For Literature, the most frequently listed work was poetry by an Australian; that is, Gwen Harwood's Selected Poems, appearing 37 times. Helen Gardner's collection The Metaphysical Poets then followed, with 31 listings. Chaucer appeared 20 times, but only on the New South Wales and Victorian syllabi (where The Prologue to the Canterbury Tales was the work most commonly listed). Euripides' The Bacchae was also regularly programmed in Victoria, but nowhere else in Australia. Years earlier, the 1950 English Examiners' Report for WA noted that students better tackled The Prologue than they did The Nun's Priest's Tale. Hamlet was the most popular play tackled that year and the Examiners wondered why Romeo and Juliet and A Midsummer Night's Dream had been "so neglected". Approximately sixty years after the War, the popularity of some selections, such as Hamlet, had not changed.

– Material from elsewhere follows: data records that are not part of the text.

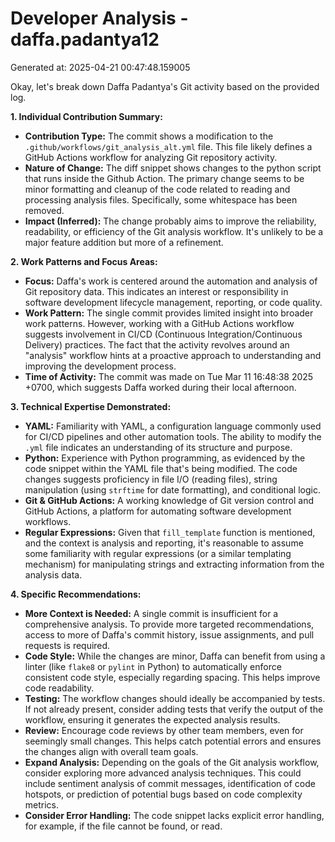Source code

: # Developer Analysis - daffa.padantya12
Generated at: 2025-04-21 00:47:48.159005

Okay, let's break down Daffa Padantya's Git activity based on the provided log.

**1. Individual Contribution Summary:**

*   **Contribution Type:**  The commit shows a modification to the `.github/workflows/git_analysis_alt.yml` file. This file likely defines a GitHub Actions workflow for analyzing Git repository activity.
*   **Nature of Change:** The diff snippet shows changes to the python script that runs inside the Github Action.  The primary change seems to be minor formatting and cleanup of the code related to reading and processing analysis files. Specifically, some whitespace has been removed.
*   **Impact (Inferred):** The change probably aims to improve the reliability, readability, or efficiency of the Git analysis workflow.  It's unlikely to be a major feature addition but more of a refinement.

**2. Work Patterns and Focus Areas:**

*   **Focus:** Daffa's work is centered around the automation and analysis of Git repository data. This indicates an interest or responsibility in software development lifecycle management, reporting, or code quality.
*   **Work Pattern:**  The single commit provides limited insight into broader work patterns. However, working with a GitHub Actions workflow suggests involvement in CI/CD (Continuous Integration/Continuous Delivery) practices.  The fact that the activity revolves around an "analysis" workflow hints at a proactive approach to understanding and improving the development process.
*   **Time of Activity:** The commit was made on Tue Mar 11 16:48:38 2025 +0700, which suggests Daffa worked during their local afternoon.

**3. Technical Expertise Demonstrated:**

*   **YAML:** Familiarity with YAML, a configuration language commonly used for CI/CD pipelines and other automation tools. The ability to modify the `.yml` file indicates an understanding of its structure and purpose.
*   **Python:** Experience with Python programming, as evidenced by the code snippet within the YAML file that's being modified. The code changes suggests proficiency in file I/O (reading files), string manipulation (using `strftime` for date formatting), and conditional logic.
*   **Git & GitHub Actions:** A working knowledge of Git version control and GitHub Actions, a platform for automating software development workflows.
*   **Regular Expressions:** Given that `fill_template` function is mentioned, and the context is analysis and reporting, it's reasonable to assume some familiarity with regular expressions (or a similar templating mechanism) for manipulating strings and extracting information from the analysis data.

**4. Specific Recommendations:**

*   **More Context is Needed:** A single commit is insufficient for a comprehensive analysis.  To provide more targeted recommendations, access to more of Daffa's commit history, issue assignments, and pull requests is required.
*   **Code Style:** While the changes are minor, Daffa can benefit from using a linter (like `flake8` or `pylint` in Python) to automatically enforce consistent code style, especially regarding spacing.  This helps improve code readability.
*   **Testing:**  The workflow changes should ideally be accompanied by tests.  If not already present, consider adding tests that verify the output of the workflow, ensuring it generates the expected analysis results.
*   **Review:** Encourage code reviews by other team members, even for seemingly small changes.  This helps catch potential errors and ensures the changes align with overall team goals.
*   **Expand Analysis:** Depending on the goals of the Git analysis workflow, consider exploring more advanced analysis techniques. This could include sentiment analysis of commit messages, identification of code hotspots, or prediction of potential bugs based on code complexity metrics.
* **Consider Error Handling:** The code snippet lacks explicit error handling, for example, if the file cannot be found, or read.
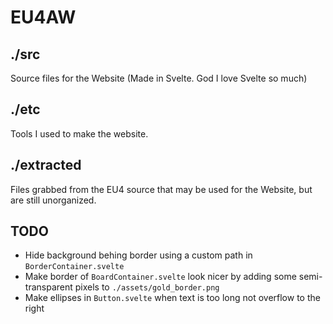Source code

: # EU4AW

## ./src

Source files for the Website (Made in Svelte. God I love Svelte so much)

## ./etc

Tools I used to make the website.

## ./extracted

Files grabbed from the EU4 source that may be used for the Website, but are still unorganized.

## TODO

* Hide background behing border using a custom path in `BorderContainer.svelte`
* Make border of `BoardContainer.svelte` look nicer by adding some semi-transparent pixels to `./assets/gold_border.png`
* Make ellipses in `Button.svelte` when text is too long not overflow to the right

The most popular novel in Literature, Australia-wide, for 1991-2005 was Heart of Darkness by Joseph Conrad, then Tess of the d'Urbervilles, Wuthering Heights and Emma. Two Shakespearean plays dominated reading lists, namely Hamlet and King Lear. The Tempest and Othello were other popular Shakespearean plays. Mary Shelley's Frankenstein was a frequently listed novel. Newer novels such as Caryl Churchill's Top Girls and Margaret Atwood's The Handmaid's Tale, joined Huckleberry Finn and Great Expectations as common works. Australian writers finally joined the pantheon in this period. No Sugar by Jack Davies appeared 23 times on the Literature reading lists, as did Patrick White's A Fringe of Leaves. Davies' play and White's novel were particularly popular in WA and Victoria.

The other change identified earlier that continued during the 1991-2005 period was the decline in the popularity of poetry. Essays had all but disappeared from Literature syllabi, while short stories as a common form of work plateaued at approximately 3 per cent of the type of readings recorded. Novels accounted for 37.5 per cent of the works listed for Literature, while poetry remained at 27.3 per cent. Drama was constant as a form of work available for study in Literature at approximately 27 per cent of the total number of reading options available.

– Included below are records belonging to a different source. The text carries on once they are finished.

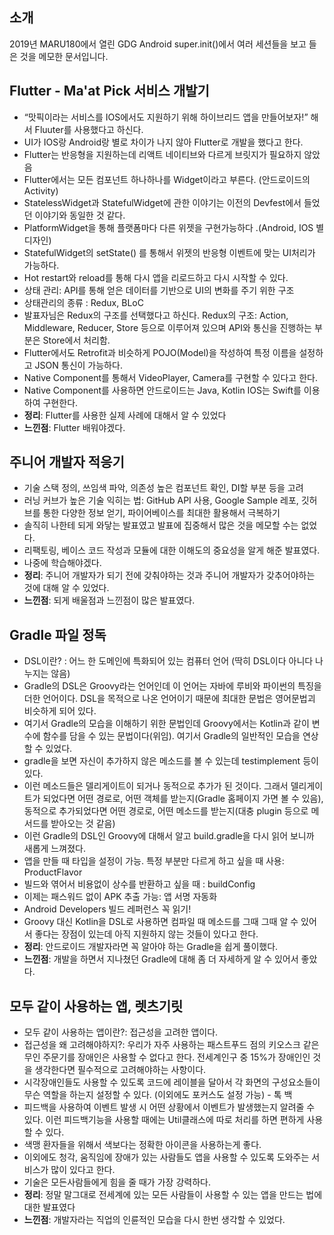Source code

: ## 소개
2019년 MARU180에서 열린 GDG Android super.init()에서 여러 세션들을 보고 들은 것을 메모한 문서입니다.

##  Flutter - Ma'at Pick 서비스 개발기
* “맛픽이라는 서비스를 IOS에서도 지원하기 위해 하이브리드 앱을 만들어보자!” 해서 Fluuter를 사용했다고 하신다. 
* UI가 IOS랑 Android랑 별로 차이가 나지 않아 Flutter로 개발을 했다고 한다.
* Flutter는 반응형을 지원하는데 리액트 네이티브와 다르게 브릿지가 필요하지 않았음
* Flutter에서는 모든 컴포넌트 하나하나를 Widget이라고 부른다. (안드로이드의 Activity)
* StatelessWidget과 StatefulWidget에 관한 이야기는 이전의 Devfest에서 들었던 이야기와 동일한 것 같다.
* PlatformWidget을 통해 플랫폼마다 다른 위젯을 구현가능하다 .(Android, IOS 별 디자인)
* StatefulWidget의 setState() 를 통해서 위젯의 반응형 이벤트에 맞는 UI처리가 가능하다.
* Hot restart와 reload를 통해 다시 앱을 리로드하고 다시 시작할 수 있다.
* 상태 관리: API를 통해 얻은 데이터를 기반으로 UI의 변화를 주기 위한 구조 
* 상태관리의 종류 : Redux, BLoC
* 발표자님은 Redux의 구조를 선택했다고 하신다. 
Redux의 구조: Action, Middleware, Reducer, Store 등으로 이루어져 있으며 API와 통신을 진행하는 부분은 Store에서 처리함.
* Flutter에서도 Retrofit과 비슷하게 POJO(Model)을 작성하여 특정 이름을 설정하고 JSON 통신이 가능하다.
* Native Component를 통해서 VideoPlayer, Camera를 구현할 수 있다고 한다.
* Native Component를 사용하면 안드로이드는 Java, Kotlin IOS는 Swift를 이용하여 구현한다.
* **정리**: Flutter를 사용한 실제 사례에 대해서 알 수 있었다
* **느낀점**: Flutter 배워야겠다.


## 주니어 개발자 적응기 
* 기술 스택 정의, 쓰임색 파악, 의존성 높은 컴포넌트 확인, DI할 부분  등을 고려
* 러닝 커브가 높은 기술 익히는 법: GitHub API 사용, Google Sample 레포, 깃허브를 통한 다양한 정보 얻기, 파이어베이스를 최대한 활용해서 극복하기
* 솔직히 나한테 되게 와닿는 발표였고 발표에 집중해서 많은 것을 메모할 수는 없었다.
* 리팩토링, 베이스 코드 작성과 모듈에 대한 이해도의 중요성을 알게 해준 발표였다.
* 나중에 학습해야겠다.
* **정리**: 주니어 개발자가 되기 전에 갖춰야하는 것과 주니어 개발자가 갖추어야하는 것에 대해 알 수 있었다.
* **느낀점**: 되게 배울점과 느낀점이 많은 발표였다.

## Gradle 파일 정독
* DSL이란? : 어느 한 도메인에 특화되어 있는 컴퓨터 언어 (딱히 DSL이다 아니다 나누지는 않음)
* Gradle의 DSL은 Groovy라는 언어인데 이 언어는 자바에 루비와 파이썬의 특징을 더한 언어이다. DSL을 목적으로 나온 언어이기 때문에 최대한 문법은 영어문법괴 비슷하게 되어 있다.
* 여기서 Gradle의 모습을 이해하기 위한 문법인데 Groovy에서는 Kotlin과 같이 변수에 함수를 담을 수 있는 문법이다(위임). 여기서 Gradle의 일반적인 모습을 연상할 수 있었다.
* gradle을 보면 자신이 추가하지 않은 메소드를 볼 수 있는데 testimplement 등이 있다.
* 이런 메소드들은 델리게이트이 되거나 동적으로 추가가 된 것이다. 그래서 델리게이트가 되었다면 어떤 경로로, 어떤 객체를 받는지(Gradle 홈페이지 가면 볼 수 있음), 동적으로 추가되었다면 어떤 경로로, 어떤 메소드를 받는지(대충 plugin 등으로 메서드를 받아오는 것 같음)
* 이런 Gradle의 DSL인 Groovy에 대해서 알고 build.gradle을 다시 읽어 보니까 새롭게 느껴졌다.
* 앱을 만들 때 타입을 설정이 가능. 특정 부분만 다르게 하고 싶을 때 사용: ProductFlavor
* 빌드와 엮어서 비용없이 상수를 반환하고 싶을 때 : buildConfig
* 이제는 패스워드 없이 APK 추출 가능: 앱 서명 자동화
* Android Developers 빌드 레퍼런스 꼭 읽기!
* Groovy 대신 Kotlin을 DSL로 사용하면 컴파일 때 메소드를 그때 그때 알 수 있어서 좋다는 장점이 있는데 아직 지원하지 않는 것들이 있다고 한다.
* **정리**: 안드로이드 개발자라면 꼭 알아야 하는 Gradle을 쉽게 풀이했다.
* **느낀점**: 개발을 하면서 지나쳤던 Gradle에 대해 좀 더 자세하게 알 수 있어서 좋았다.

## 모두 같이 사용하는 앱, 렛츠기릿
* 모두 같이 사용하는 앱이란?: 접근성을 고려한 앱이다.
*  접근성을 왜 고려해야하지?: 우리가 자주 사용하는 패스트푸드 점의 키오스크 같은 무인 주문기를 장애인은 사용할 수 없다고 한다. 전세계인구 중 15%가  장애인인 것을 생각한다면 필수적으로 고려해야하는 사항이다.
* 시각장애인들도 사용할 수 있도록 코드에 레이블을 달아서 각 화면의 구성요소들이 무슨 역할을 하는지 설정할 수 있다. (이외에도 포커스도 설정 가능) - 톡 백
* 피드백을 사용하여 이벤트 발생 시 어떤 상황에서 이벤트가 발생했는지 알려줄 수 있다. 이런 피드백기능을 사용할 때에는 Util클래스에 따로 처리를 하면 편하게 사용할 수 있다.
* 색맹 환자들을 위해서 색보다는 정확한 아이콘을 사용하는게 좋다.
* 이외에도 청각, 움직임에 장애가 있는 사람들도 앱을 사용할 수 있도록 도와주는 서비스가 많이 있다고 한다.
* 기술은 모든사람들에게 힘을 줄 때가 가장 강력하다.
* **정리**: 정말 말그대로 전세계에 있는 모든 사람들이 사용할 수 있는 앱을 만드는 법에 대한 발표였다
* **느낀점**: 개발자라는 직업의 인륜적인 모습을 다시 한번 생각할 수 있었다.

Writer nationality also reflected the further acceptance of Australian literary work as being worthy of study and of the internationalisation of Australia. Australian authors were more frequently listed, at 29 per cent, but the continued dominance of writers and work from England in Literature remained evident with 136 works, or 31.2 per cent, being from England, compared with 125 or 28.7 per cent being Australian. Works by American and Irish writers were also prevalent. The diversity of nationalities appearing thereafter is striking. Compared with 1945, a major change had happened. Multiculturalism was reflected in Literature reading lists. Writers with national origins as diverse as India (Rasipuram Narayan) and Italy (Giuseppe Di Lampedusa) had work included on reading lists, something that would have inconceivable just three decades earlier.

By the close of the period under review, the most frequently listed work for Literature was a collection of poems by the American woman Adrienne Rich. Harwood's poetry collection was the second most popular work. Two other Australian works appear near the top of the list for the year: Davies' No Sugar, and a poetry collection by Judith Wright. However, Conrad's Heart of Darkness remained the most commonly listed novel. Works by Malouf, Hardy, Austen, Heaney, Chekhov, Wilde and White were still listed, as were Ibsen and Stoppard, but gone, amongst others, were Brontë, Dickens, Eliot, Twain, and Lawler. Some of the works that were common on past reading lists had to make way for newer entries: contemporary and Australian. The work of many more female writers was also available for study in 2005. For Literature, the percentage was 31 per cent, compared with 1945 when only three females (5.6 per cent) had work listed for possible study.

The 2005 WA English Literature Examiners' Report noted that the poetry of Gwen Harwood and Seamus Heaney dominated student answers, as did the novels Heart of Darkness and The Handmaid's Tale. No Sugar was the most popular play in WA. Cloudstreet and Remembering Babylon were other novels regularly referred to by students in their answers. Plays such as Medea, Othello, The Tempest and Caucasian Chalk Circle were also popular with students. These listings demonstrate that after 60 years, some works or at least writers remained popular. Australia-wide, Shakespeare was still the most frequently listed writer in 2005. Chaucer, Chekov, Conrad and Euripides followed. The inclusion and reading of Australian works is the biggest change to have taken place since 1945.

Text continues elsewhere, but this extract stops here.